Bacterial community adaptation to chlorinated pollutant challenge : implications for ready biodegradation testing

• Main Author: Leggett, Mark J.
• Published: Cardiff University 2010
• Subjects: 577.27; QR Microbiology
• Online Access: http://ethos.bl.uk/OrderDetails.do?uin=uk.bl.ethos.584771

This study aimed to investigate the RBT outcome as a function of the bacterial inoculum during adaptation to degrade the HAs dichloroacetic acid (DCA), trichloroacetic acid (TCA) and 2-monochloropropionic acid (2MCPA).
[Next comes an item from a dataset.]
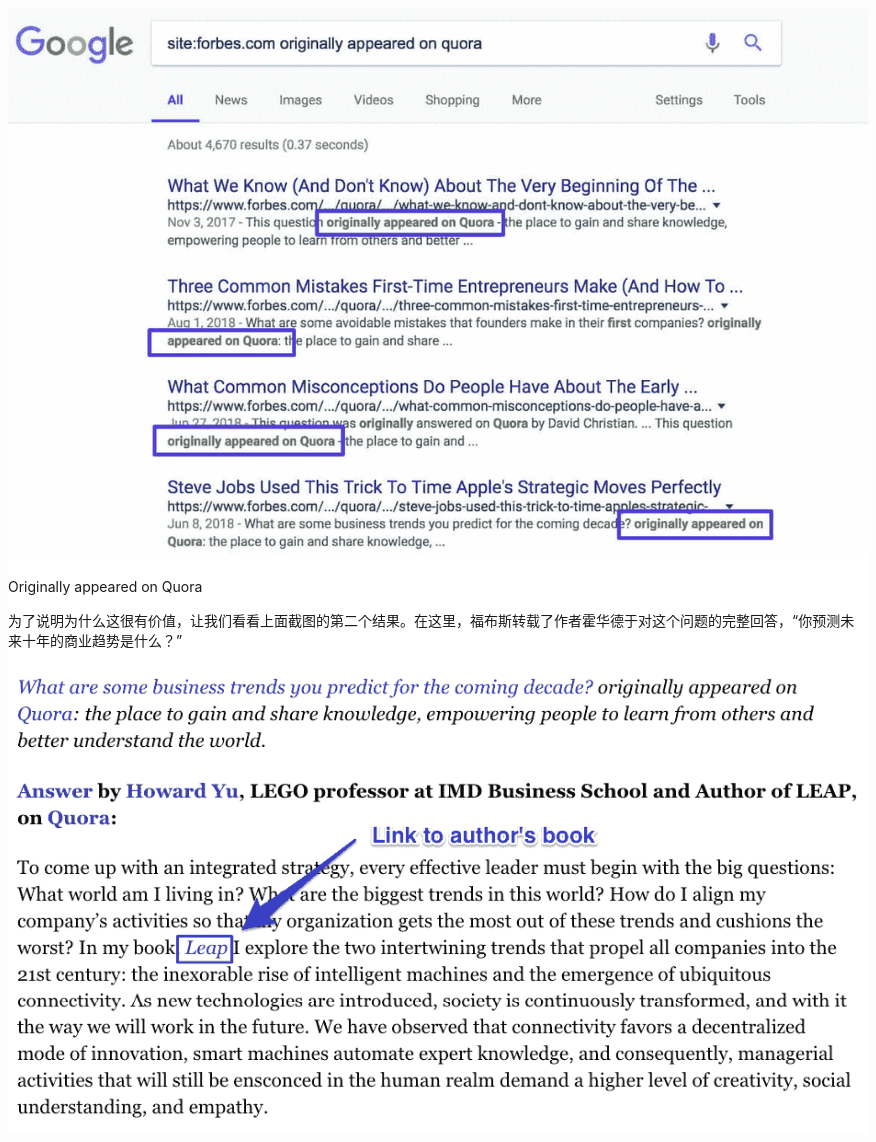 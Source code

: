 ![Originally appeared on Quora](img/80b88ec88317135b8db6558727c343eb.png)

Originally appeared on Quora



为了说明为什么这很有价值，让我们看看上面截图的第二个结果。在这里，福布斯转载了作者霍华德于对这个问题的完整回答，“你预测未来十年的商业趋势是什么？”

![Quora link to book](img/65893853dd9732a720e92ce794fac55b.png)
The HAs investigated were ranked, in order of greatest recalcitrance; TCA > 2MCPA > DCA.  DCA degradation was associated with enrichment of a Ralstonia like phylotype and dehII expression.  TCA degradation in replicate RBTs was consistently associated with a Bradyrhizobium like phylotype and dehI gene expression, regardless of the inoculum concentration used, suggesting that TCA imposes a highly selective pressure on the community. TCA degradation was affected by the inoculum concentration, as the rate of degradation was slower at the lowest inoculum concentration used, implying that TCA degradation was accomplished by cometabolism. 2MCPA was associated with various Alpha-, Beta- and Gammaproteobacteria, and the presence and expression of both dehI and dehII genes. Biodegradation of 2MCPA was strongly influenced by inoculum concentration. At lower inoculum concentrations, 2MCPA was commonly associated with a biphasic dechlorination curve, which has not been reported previously.  Biphasic dechlorination curves were attributed to the enrichment of an initial degrading organism, always associated with dehII expression, which was succeeded following 50% dechlorination by a second organism, in association with dehI expression, which were supposed to act sequentially on the L- and D-2MCPA isomers, respectively. The delayed enrichment of a dehI containing organism was attributed to their low environmental abundance, relative to dehII containing organisms. This study highlights the utility of cultivation-independent methods to link more precisely community structure and function during adaptation to degrade xenobiotic compounds.